On his departure from the role, ifa managing editor Aleks Vickovich reflects on the progress of the IFA movement and road ahead for financial advisers and this publication.
For a junior journalist freshly returned from London, and relatively ignorant about the Aussie financial advice landscape (like most of our population, unfortunately), I couldn’t have landed a better story.
At that time, just prior to the launch of this website in 2012, Bernie Ripoll was putting pen to paper on the recommendations that would lay out the blueprint for monumental change.
The FOFA lobbying then went into full swing, and through the course of my reportage, I quickly learned that Australia’s advisers were on the front lines of a culture war brewing in our financial system involving some seriously powerful forces.
With the political clout of banks and industry funds influencing policymakers on both sides of the aisle, and a scapegoat needed for product failure in the wake of the GFC, the small business financial advice providers of this country found themselves in the firing line, subject to significant state intervention in their business affairs and a whole lot of new red tape.
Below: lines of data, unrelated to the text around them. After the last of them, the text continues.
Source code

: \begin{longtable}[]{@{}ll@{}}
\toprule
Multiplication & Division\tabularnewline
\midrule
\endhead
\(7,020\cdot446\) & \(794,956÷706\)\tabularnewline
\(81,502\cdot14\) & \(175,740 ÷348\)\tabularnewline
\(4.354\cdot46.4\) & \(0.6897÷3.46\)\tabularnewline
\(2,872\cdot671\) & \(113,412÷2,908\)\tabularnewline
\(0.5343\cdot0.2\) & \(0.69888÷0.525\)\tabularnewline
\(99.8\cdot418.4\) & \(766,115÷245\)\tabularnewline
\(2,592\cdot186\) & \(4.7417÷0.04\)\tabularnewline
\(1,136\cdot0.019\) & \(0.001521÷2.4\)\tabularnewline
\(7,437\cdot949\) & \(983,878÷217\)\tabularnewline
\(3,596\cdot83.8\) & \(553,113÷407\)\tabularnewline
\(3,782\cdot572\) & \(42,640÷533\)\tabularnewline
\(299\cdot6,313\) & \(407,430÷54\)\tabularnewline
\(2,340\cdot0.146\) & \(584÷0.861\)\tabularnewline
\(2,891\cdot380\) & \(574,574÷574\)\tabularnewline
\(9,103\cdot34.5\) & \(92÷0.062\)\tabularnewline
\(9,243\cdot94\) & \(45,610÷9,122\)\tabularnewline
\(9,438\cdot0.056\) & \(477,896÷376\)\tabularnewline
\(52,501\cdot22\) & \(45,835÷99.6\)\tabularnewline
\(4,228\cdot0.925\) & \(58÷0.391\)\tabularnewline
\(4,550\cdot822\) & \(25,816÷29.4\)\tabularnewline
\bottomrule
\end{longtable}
I don’t need to tell you that the scrutiny and regulatory overreach has not abated since.
Whether the FOFA laws – and subsequent interventions such as TASA and LIF – have been positive or not is up for debate and the industry and its analysts should keep a watching brief.
But under my tenure, this website has consistently held the position that advisers are often blamed for systemic issues further up the chain, and we have not been afraid to call out the powerful institutions that Canberra seems beholden to.
From the CBA financial planning scandal, to the role of insurers and FSC during LIF negotiations, to the marketing and campaigning activity of industry super funds and questionable role of adviser associations under the new FASEA regime – our focus has been on journalism that doesn’t just provide information but advocacy to our audience.
On the topic of independence, this has particularly been the case.
When we took the decision to place the word ‘independent’ back on the masthead of the magazine and this website, we knew we were wading into one of the industry’s thorniest issues.
Back then, the institutions (as well as a number of our competitors in the all-too-complicit trade press) denied that there were rumblings within the aligned networks, or that a revolution of small AFSLs and “non-aligned” groups was on the horizon.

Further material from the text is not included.